TASK OBJECTIVE:
An exact copy of every record is required.
[[ DATA TO EXAMINE open ]]
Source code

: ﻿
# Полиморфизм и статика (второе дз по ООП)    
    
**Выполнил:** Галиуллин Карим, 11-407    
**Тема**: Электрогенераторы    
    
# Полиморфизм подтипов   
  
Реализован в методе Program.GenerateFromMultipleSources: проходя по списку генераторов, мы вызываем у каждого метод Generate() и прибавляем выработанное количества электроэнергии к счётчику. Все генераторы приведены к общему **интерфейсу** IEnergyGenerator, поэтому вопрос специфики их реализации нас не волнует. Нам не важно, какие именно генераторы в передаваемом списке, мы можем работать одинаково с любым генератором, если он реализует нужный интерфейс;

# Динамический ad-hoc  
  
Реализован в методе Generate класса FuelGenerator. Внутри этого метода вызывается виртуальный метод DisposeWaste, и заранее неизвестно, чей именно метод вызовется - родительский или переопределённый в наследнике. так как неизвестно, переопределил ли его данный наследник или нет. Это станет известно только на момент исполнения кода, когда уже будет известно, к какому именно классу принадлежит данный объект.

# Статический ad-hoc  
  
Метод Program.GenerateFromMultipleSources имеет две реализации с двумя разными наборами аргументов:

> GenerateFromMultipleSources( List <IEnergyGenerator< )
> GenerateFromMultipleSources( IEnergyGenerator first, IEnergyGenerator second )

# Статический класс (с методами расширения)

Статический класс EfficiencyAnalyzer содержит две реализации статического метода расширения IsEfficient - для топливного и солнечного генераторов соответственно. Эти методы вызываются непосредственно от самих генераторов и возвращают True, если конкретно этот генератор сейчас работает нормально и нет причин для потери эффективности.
[[ DATA TO EXAMINE closed ]]
ANSWER:
Source code

: ﻿
# Полиморфизм и статика (второе дз по ООП)    
    
**Выполнил:** Галиуллин Карим, 11-407    
**Тема**: Электрогенераторы    
    
# Полиморфизм подтипов   
  
Реализован в методе Program.GenerateFromMultipleSources: проходя по списку генераторов, мы вызываем у каждого метод Generate() и прибавляем выработанное количества электроэнергии к счётчику. Все генераторы приведены к общему **интерфейсу** IEnergyGenerator, поэтому вопрос специфики их реализации нас не волнует. Нам не важно, какие именно генераторы в передаваемом списке, мы можем работать одинаково с любым генератором, если он реализует нужный интерфейс;

# Динамический ad-hoc  
  
Реализован в методе Generate класса FuelGenerator. Внутри этого метода вызывается виртуальный метод DisposeWaste, и заранее неизвестно, чей именно метод вызовется - родительский или переопределённый в наследнике. так как неизвестно, переопределил ли его данный наследник или нет. Это станет известно только на момент исполнения кода, когда уже будет известно, к какому именно классу принадлежит данный объект.

# Статический ad-hoc  
  
Метод Program.GenerateFromMultipleSources имеет две реализации с двумя разными наборами аргументов:

> GenerateFromMultipleSources( List <IEnergyGenerator< )
> GenerateFromMultipleSources( IEnergyGenerator first, IEnergyGenerator second )

# Статический класс (с методами расширения)

Статический класс EfficiencyAnalyzer содержит две реализации статического метода расширения IsEfficient - для топливного и солнечного генераторов соответственно. Эти методы вызываются непосредственно от самих генераторов и возвращают True, если конкретно этот генератор сейчас работает нормально и нет причин для потери эффективности.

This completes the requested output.